Euler characteristic on noncommutative polyballs

TL;DR

This paper introduces an Euler characteristic for algebraic modules in noncommutative polyballs, establishing its properties, invariance, and geometric connections, including a noncommutative Gauss-Bonnet-Chern theorem.

Contribution

It defines a new invariant called the Euler characteristic for modules in noncommutative polyballs and proves its fundamental properties and applications.

Findings

Euler characteristic is a complete unitary invariant for certain subspaces.

Its range covers all non-negative real numbers.

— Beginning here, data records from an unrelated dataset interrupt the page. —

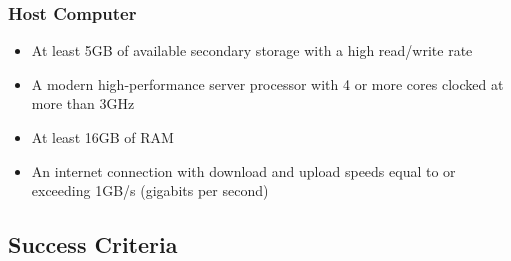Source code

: \documentclass{article}
\begin{document}
    \subsubsection{Host Computer}
    \begin{itemize}
    \item At least 5GB of available secondary storage with a high read/write rate
    \item A modern high-performance server processor with 4 or more cores clocked at more than 3GHz
    \item At least 16GB of RAM
    \item An internet connection with download and upload speeds equal to or exceeding 1GB/s (gigabits per second)
    \end{itemize}
    
    \subsection{Success Criteria}
\end{document}
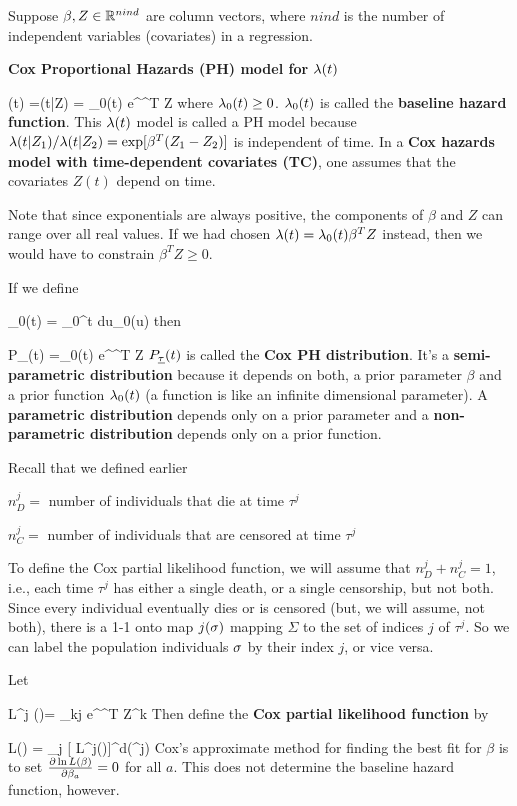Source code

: Suppose $\beta, Z\in { \mathbb{R}}^{nind}$ are
column vectors, where $nind$ is the
number of independent variables (covariates)
in a regression.

{\bf Cox Proportional Hazards (PH) model for
$\lambda(t)$}

\beq
\lam(t) =\lam(t|Z) = \lam_0(t) e^{\beta^T Z}
\eeq
where $\lambda_0(t)\geq 0$.
$\lambda_0(t)$
is called the {\bf baseline
hazard function}.
This $\lambda(t)$  model is called a
PH model because
$\lambda(t|Z_1)/\lambda(t|Z_2)=
\exp[\beta^T(Z_1-Z_2)]$
is independent of time.
In a {\bf Cox hazards model with time-dependent covariates (TC)},
one assumes that the covariates
$Z(t)$ depend on time.

Note that since exponentials
are always positive, the components
of $\beta$ and $Z$ can
range over all real values.
If we had chosen
$\lambda(t) = \lambda_0(t)\beta^T Z$
instead, then we would have
to constrain $\beta^TZ\geq 0$.

If we define

\beq
\Lambda_0(t) = \int_0^t du\;\lam_0(u)
\eeq
then

\beq
P_\rvtau(t) =\lam_0(t) e^{\beta^T Z} 
\eeq
$P_\rvtau(t)$ is called the {\bf Cox PH distribution}.
It's a {\bf semi-parametric distribution}
because it depends on both, a prior
parameter $\beta$ and a prior function $\lambda_0(t)$
(a function is like an infinite dimensional parameter).
A {\bf parametric  distribution}
depends only on a prior parameter and
a {\bf non-parametric  distribution}
depends only on a prior function.

Recall that we defined earlier

$n_D^j=$ number of individuals
that die  at time $\tau^j$


$n_C^j=$ number of individuals
that are censored at time $\tau^j$


To define the Cox partial likelihood function,
we will assume that $n^j_D + n^j_C =1$, i.e.,
each time $\tau^j$ has either
a single death, or a single censorship, but not both.
Since every individual
eventually dies or is censored (but, we will assume, not both),
there is a 1-1 onto map $j(\sigma)$ mapping $\Sigma$ to the set
of indices $j$ of $\tau^j$. So we can label the population individuals
$\sigma$ by
their index $j$, or vice versa.

Let

\beq
 L^j (\beta)=
{\sum_{k\geq j} e^{\beta^T Z^{k}}}
\eeq
Then define the {\bf Cox partial likelihood function} by


\beq
 L(\beta) = \prod_j [ L^j(\beta)]^{{d(\tau^j})}
\eeq
Cox's approximate method for finding
the best fit for $\beta$
is to set $
\frac{\partial\ln  L(\beta)}{\partial\beta_a} =0$
for all $a$. This does not determine the
baseline hazard function, however.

An analogue of the Gauss-Bonnet-Chern theorem is established in this setting.

Abstract

In this paper we introduce and study the Euler characteristic associated with algebraic modules generated by arbitrary elements of certain noncommutative polyballs. We provide several asymptotic formulas and prove some of its basic properties. We show that the Euler characteristic is a complete unitary invariant for the finite rank Beurling type invariant subspaces of the tensor product of full Fock spaces $F^2(H_{n_1})\otimes \cdots \otimes F^2(H_{n_k})$, and prove that its range coincides with the interval $[0,\infty)$. We obtain an analogue of Arveson's version of the Gauss-Bonnet-Chern theorem from Riemannian geometry, which connects the curvature to the Euler characteristic. In particular, we prove that if M is an invariant subspace of $F^2(H_{n_1})\otimes \cdots \otimes F^2(H_{n_k})$, $n_i\geq 2$, which is graded (generated by multi-homogeneous polynomials), then the curvature and the Euler characteristic of the orthocomplement of M coincide.